Exercise inputs |
[Start of Attachment]

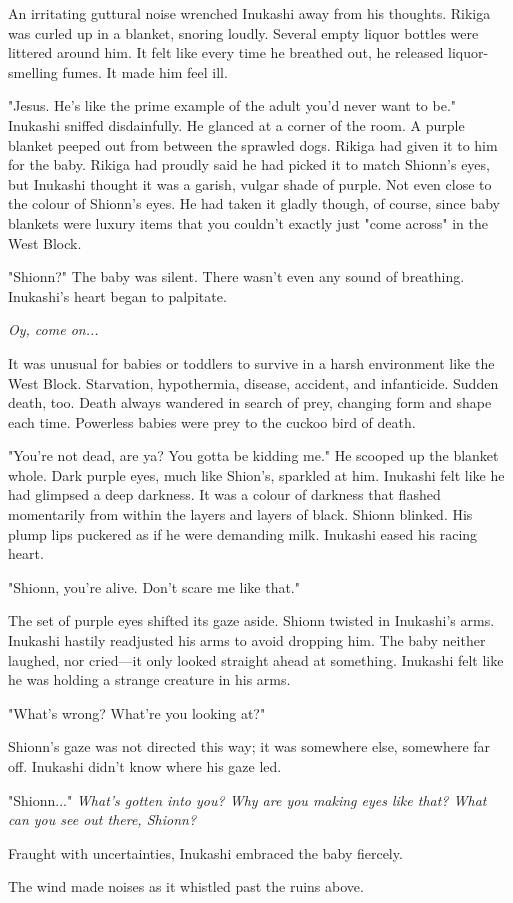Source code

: An irritating guttural noise wrenched Inukashi away from his thoughts.
Rikiga was curled up in a blanket, snoring loudly. Several empty liquor
bottles were littered around him. It felt like every time he breathed
out, he released liquor-smelling fumes. It made him feel ill.

"Jesus. He's like the prime example of the adult you'd never want to
be." Inukashi sniffed disdainfully. He glanced at a corner of the room.
A purple blanket peeped out from between the sprawled dogs. Rikiga had
given it to him for the baby. Rikiga had proudly said he had picked it
to match Shionn's eyes, but Inukashi thought it was a garish, vulgar
shade of purple. Not even close to the colour of Shionn's eyes. He had
taken it gladly though, of course, since baby blankets were luxury items
that you couldn't exactly just "come across" in the West Block.

"Shionn?" The baby was silent. There wasn't even any sound of breathing.
Inukashi's heart began to palpitate.

\emph{Oy, come on...}

It was unusual for babies or toddlers to survive in a harsh environment
like the West Block. Starvation, hypothermia, disease, accident, and
infanticide. Sudden death, too. Death always wandered in search of prey,
changing form and shape each time. Powerless babies were prey to the
cuckoo bird of death.

"You're not dead, are ya? You gotta be kidding me." He scooped up the
blanket whole. Dark purple eyes, much like Shion's, sparkled at him.
Inukashi felt like he had glimpsed a deep darkness. It was a colour of
darkness that flashed momentarily from within the layers and layers of
black. Shionn blinked. His plump lips puckered as if he were demanding
milk. Inukashi eased his racing heart.

"Shionn, you're alive. Don't scare me like that."

The set of purple eyes shifted its gaze aside. Shionn twisted in
Inukashi's arms. Inukashi hastily readjusted his arms to avoid dropping
him. The baby neither laughed, nor cried---it only looked straight ahead
at something. Inukashi felt like he was holding a strange creature in
his arms.

"What's wrong? What're you looking at?"

Shionn's gaze was not directed this way; it was somewhere else,
somewhere far off. Inukashi didn't know where his gaze led.

"Shionn..." \emph{What's gotten into you? Why are you making eyes like that?
What can you see out there, Shionn?}

Fraught with uncertainties, Inukashi embraced the baby fiercely.

The wind made noises as it whistled past the ruins above.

[End of Attachment]

What is needed |
The range runs from the line with "Shionn's gaze was" to the last line of the entries above, both included. Restate it word for word.

Response to this task |
Shionn's gaze was not directed this way; it was somewhere else,
somewhere far off. Inukashi didn't know where his gaze led.

"Shionn..." \emph{What's gotten into you? Why are you making eyes like that?
What can you see out there, Shionn?}

Fraught with uncertainties, Inukashi embraced the baby fiercely.

The wind made noises as it whistled past the ruins above.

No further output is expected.